··· DATA PROVIDED

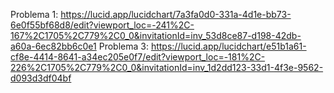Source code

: Problema 1: https://lucid.app/lucidchart/7a3fa0d0-331a-4d1e-bb73-6e0f55bf68d8/edit?viewport_loc=-241%2C-167%2C1705%2C779%2C0_0&invitationId=inv_53d8ce87-d198-42db-a60a-6ec82bb6c0e1
Problema 3: https://lucid.app/lucidchart/e51b1a61-cf8e-4414-8641-a34ec205e0f7/edit?viewport_loc=-181%2C-226%2C1705%2C779%2C0_0&invitationId=inv_1d2dd123-33d1-4f3e-9562-d093d3df04bf
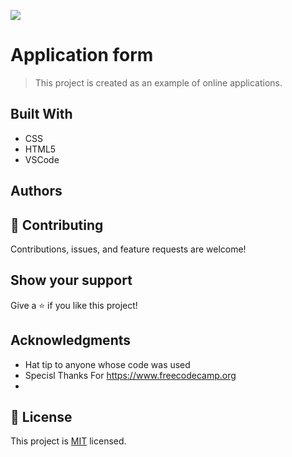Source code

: ![](https://img.shields.io/badge/Microverse-blueviolet)

# Application form

> This project is created as an example of online applications.


## Built With

- CSS
- HTML5
- VSCode

## Authors

## 🤝 Contributing

Contributions, issues, and feature requests are welcome!

## Show your support

Give a ⭐️ if you like this project!

## Acknowledgments

- Hat tip to anyone whose code was used
- Specisl Thanks For https://www.freecodecamp.org
- 
## 📝 License

This project is [MIT](./MIT.md) licensed.

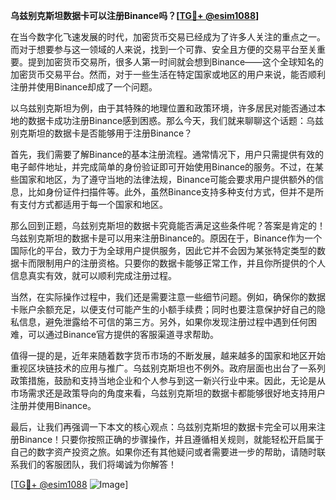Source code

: **乌兹别克斯坦数据卡可以注册Binance吗？[[TG💪+ @esim1088](https://t.me/s/esim1088)]**

在当今数字化飞速发展的时代，加密货币交易已经成为了许多人关注的重点之一。而对于想要参与这一领域的人来说，找到一个可靠、安全且方便的交易平台至关重要。提到加密货币交易所，很多人第一时间就会想到Binance——这个全球知名的加密货币交易平台。然而，对于一些生活在特定国家或地区的用户来说，能否顺利注册并使用Binance却成了一个问题。

以乌兹别克斯坦为例，由于其特殊的地理位置和政策环境，许多居民对能否通过本地的数据卡成功注册Binance感到困惑。那么今天，我们就来聊聊这个话题：乌兹别克斯坦的数据卡是否能够用于注册Binance？

首先，我们需要了解Binance的基本注册流程。通常情况下，用户只需提供有效的电子邮件地址，并完成简单的身份验证即可开始使用Binance的服务。不过，在某些国家和地区，为了遵守当地的法律法规，Binance可能会要求用户提供额外的信息，比如身份证件扫描件等。此外，虽然Binance支持多种支付方式，但并不是所有支付方式都适用于每一个国家和地区。

那么回到正题，乌兹别克斯坦的数据卡究竟能否满足这些条件呢？答案是肯定的！乌兹别克斯坦的数据卡是可以用来注册Binance的。原因在于，Binance作为一个国际化的平台，致力于为全球用户提供服务，因此它并不会因为某张特定类型的数据卡而限制用户的注册资格。只要你的数据卡能够正常工作，并且你所提供的个人信息真实有效，就可以顺利完成注册过程。

当然，在实际操作过程中，我们还是需要注意一些细节问题。例如，确保你的数据卡账户余额充足，以便支付可能产生的小额手续费；同时也要注意保护好自己的隐私信息，避免泄露给不可信的第三方。另外，如果你发现注册过程中遇到任何困难，可以通过Binance官方提供的客服渠道寻求帮助。

值得一提的是，近年来随着数字货币市场的不断发展，越来越多的国家和地区开始重视区块链技术的应用与推广。乌兹别克斯坦也不例外。政府层面也出台了一系列政策措施，鼓励和支持当地企业和个人参与到这一新兴行业中来。因此，无论是从市场需求还是政策导向的角度来看，乌兹别克斯坦的数据卡都能够很好地支持用户注册并使用Binance。

最后，让我们再强调一下本文的核心观点：乌兹别克斯坦的数据卡完全可以用来注册Binance！只要你按照正确的步骤操作，并且遵循相关规则，就能轻松开启属于自己的数字资产投资之旅。如果你还有其他疑问或者需要进一步的帮助，请随时联系我们的客服团队，我们将竭诚为你解答！

[[TG💪+ @esim1088](https://t.me/s/esim1088) ![Image](https://i.postimg.cc/4NQfJmqS/Snipaste-2025-05-13-00-14-12.png)]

······

* **EXERCISE OBJECTIVE**
Scan the listing for "project" and copy out each line that has it.

* **RESPONSE**
> This project is created as an example of online applications.
Give a ⭐️ if you like this project!
This project is [MIT](./MIT.md) licensed.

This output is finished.